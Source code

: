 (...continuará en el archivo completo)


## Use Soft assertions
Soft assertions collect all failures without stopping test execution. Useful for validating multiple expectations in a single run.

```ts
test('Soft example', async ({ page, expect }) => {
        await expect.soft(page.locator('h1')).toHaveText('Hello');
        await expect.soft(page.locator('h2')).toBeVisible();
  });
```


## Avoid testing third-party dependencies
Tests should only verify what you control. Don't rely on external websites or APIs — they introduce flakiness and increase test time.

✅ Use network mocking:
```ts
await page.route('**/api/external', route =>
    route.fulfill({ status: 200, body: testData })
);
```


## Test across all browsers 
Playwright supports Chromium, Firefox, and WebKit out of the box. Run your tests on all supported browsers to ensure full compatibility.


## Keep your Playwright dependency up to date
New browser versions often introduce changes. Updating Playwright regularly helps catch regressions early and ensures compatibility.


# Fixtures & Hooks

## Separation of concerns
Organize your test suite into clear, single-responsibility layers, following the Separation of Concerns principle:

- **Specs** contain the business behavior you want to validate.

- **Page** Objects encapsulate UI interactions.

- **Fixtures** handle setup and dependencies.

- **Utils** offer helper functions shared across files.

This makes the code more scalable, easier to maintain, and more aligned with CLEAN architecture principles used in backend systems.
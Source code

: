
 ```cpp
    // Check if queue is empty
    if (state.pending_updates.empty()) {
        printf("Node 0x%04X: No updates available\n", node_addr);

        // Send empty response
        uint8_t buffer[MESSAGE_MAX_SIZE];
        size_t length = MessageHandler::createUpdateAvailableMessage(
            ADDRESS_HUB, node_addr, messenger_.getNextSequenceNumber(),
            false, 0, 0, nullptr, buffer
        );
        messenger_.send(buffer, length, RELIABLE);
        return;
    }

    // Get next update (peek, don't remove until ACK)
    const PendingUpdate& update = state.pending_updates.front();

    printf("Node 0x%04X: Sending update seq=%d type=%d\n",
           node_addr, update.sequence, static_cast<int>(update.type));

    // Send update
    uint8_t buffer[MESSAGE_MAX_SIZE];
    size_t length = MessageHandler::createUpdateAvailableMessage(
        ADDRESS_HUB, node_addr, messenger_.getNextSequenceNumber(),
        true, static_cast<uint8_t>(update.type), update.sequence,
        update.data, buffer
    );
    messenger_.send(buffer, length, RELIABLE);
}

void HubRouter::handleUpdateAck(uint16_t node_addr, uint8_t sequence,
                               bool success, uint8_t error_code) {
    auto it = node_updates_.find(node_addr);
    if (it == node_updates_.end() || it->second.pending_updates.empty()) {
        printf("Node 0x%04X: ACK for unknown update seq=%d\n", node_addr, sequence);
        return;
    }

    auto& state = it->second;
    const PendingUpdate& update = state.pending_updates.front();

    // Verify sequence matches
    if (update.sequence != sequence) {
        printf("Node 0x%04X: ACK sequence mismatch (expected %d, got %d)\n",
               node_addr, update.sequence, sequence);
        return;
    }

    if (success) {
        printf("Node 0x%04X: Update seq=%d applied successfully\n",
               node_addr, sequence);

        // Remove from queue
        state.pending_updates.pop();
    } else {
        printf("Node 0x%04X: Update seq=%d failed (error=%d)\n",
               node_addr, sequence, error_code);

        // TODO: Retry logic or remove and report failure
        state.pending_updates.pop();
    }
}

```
+ + + + +
• TASK OBJECTIVE: The answer must consist of every line from the entries that holds the string "your".

• SOLUTION:
Playwright supports Chromium, Firefox, and WebKit out of the box. Run your tests on all supported browsers to ensure full compatibility.
## Keep your Playwright dependency up to date
Organize your test suite into clear, single-responsibility layers, following the Separation of Concerns principle:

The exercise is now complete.